They say the wheels of justice grind slowly, but grind they do. Today Kirk Radomski, a former New York Mets clubhouse employee has admitted to providing dozens of current and former major league players with anabolic steroids, human growth hormone (HGH), and amphetamines.
Radomski has cut a deal with prosecutors to save himself from up to 25 years in jail and a half million dollars in fines for distributing controlled substances and money laundering.
Although it may appear that little progress has been made in investigations into baseball and steroids, you begin to see a pattern emerging. It looks like the MLB investigation, lead by ex-senator George Mitchell, has been pushed to the sidelines because federal agents are in the process of rolling up distributors and users. Dominoes are falling now with some regularity.
The same prosecutors who got guilty pleas from the co-founder of Balco and from Barry Bonds personal trainer snared Radomski. After the Balco pleas they also moved against ex-Diamondbacks reliever Ross Grimsley, who is reported to have named names of players who used performance enhancing drugs. Now we have Radomski, who has pledged to cooperate in naming his clients.
There are some interesting items in the Radomski's plea agreement:
http://www.thesmokinggun.com/archive/years/2007/0427073roids1.html
His clients, unnamed, are from multiple teams and not just the Mets. Some he met, some he did business with by phone, some wrote him checks. It's safe to assume prosectors have those checks and phone records.
Then there is this. The focus of the investigation of Radomski appears to be two specific shipments to a client or clients in the Northern District of California Federal Court jurisdiction. In December of 2005 he sent two vials of decadurabolin and two vials of testosterone, both anabolic steroids, to a customer in San Jose, California. In January of that same year, he deposited a check he admits was payment for anabolic steroids from a customer who resides in the court's area of jurisdiction.

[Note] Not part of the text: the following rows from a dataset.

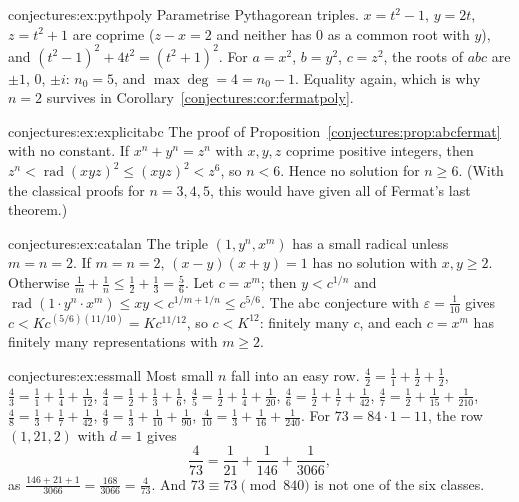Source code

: \begin{solution}{conjectures:ex:pythpoly}
\idea Parametrise Pythagorean triples.
\writeup $x=t^2-1$, $y=2t$, $z=t^2+1$ are coprime ($z-x=2$ and neither has $0$ as a common root with $y$), and
$(t^2-1)^2+4t^2=(t^2+1)^2$. For $a=x^2$, $b=y^2$, $c=z^2$, the roots of $abc$ are $\pm1$, $0$, $\pm i$: $n_0=5$, and $\max\deg=4=n_0-1$. Equality again,
which is why $n=2$ survives in Corollary~\ref{conjectures:cor:fermatpoly}.
\end{solution}

\begin{solution}{conjectures:ex:explicitabc}
\idea The proof of Proposition~\ref{conjectures:prop:abcfermat} with no constant.
\writeup If $x^n+y^n=z^n$ with $x,y,z$ coprime positive integers, then $z^n<\operatorname{rad}(xyz)^2\le(xyz)^2<z^6$, so $n<6$. Hence no solution for
$n\ge6$. (With the classical proofs for $n=3,4,5$, this would have given all of Fermat's last theorem.)
\end{solution}

\begin{solution}{conjectures:ex:catalan}
\idea The triple $(1,y^n,x^m)$ has a small radical unless $m=n=2$.
\writeup If $m=n=2$, $(x-y)(x+y)=1$ has no solution with $x,y\ge2$. Otherwise $\frac1m+\frac1n\le\frac12+\frac13=\frac56$. Let $c=x^m$; then $y<c^{1/n}$ and
$\operatorname{rad}(1\cdot y^n\cdot x^m)\le xy<c^{1/m+1/n}\le c^{5/6}$. The abc conjecture with $\varepsilon=\frac1{10}$ gives $c<Kc^{(5/6)(11/10)}=Kc^{11/12}$,
so $c<K^{12}$: finitely many $c$, and each $c=x^m$ has finitely many representations with $m\ge2$.
\end{solution}

\begin{solution}{conjectures:ex:essmall}
\idea Most small $n$ fall into an easy row.
\writeup $\frac42=\frac11+\frac12+\frac12$, $\frac43=\frac11+\frac14+\frac1{12}$, $\frac44=\frac12+\frac13+\frac16$, $\frac45=\frac12+\frac14+\frac1{20}$,
$\frac46=\frac12+\frac17+\frac1{42}$, $\frac47=\frac12+\frac1{15}+\frac1{210}$, $\frac48=\frac13+\frac17+\frac1{42}$, $\frac49=\frac13+\frac1{10}+\frac1{90}$,
$\frac4{10}=\frac13+\frac1{16}+\frac1{240}$. For $73=84\cdot1-11$, the row $(1,21,2)$ with $d=1$ gives
\[
\frac4{73}=\frac1{21}+\frac1{146}+\frac1{3066},
\]
as $\frac{146+21+1}{3066}=\frac{168}{3066}=\frac4{73}$. And $73\equiv73\pmod{840}$ is not one of the six classes.
\end{solution}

Where is the investigation headed? You have to figure that any number of Radomski's clients from his ten years with the Mets are going to be confronted with the same choice Ross Grimsley faced, which is cooperation or prosecution. And these persistent prosecutors seem to have their sights set not just on all the users who fall into their net, but one in particular.
It may be sunny where your team plays tomorrow, but clouds are starting to form over baseball. Clouds that look much closer today to bringing rain.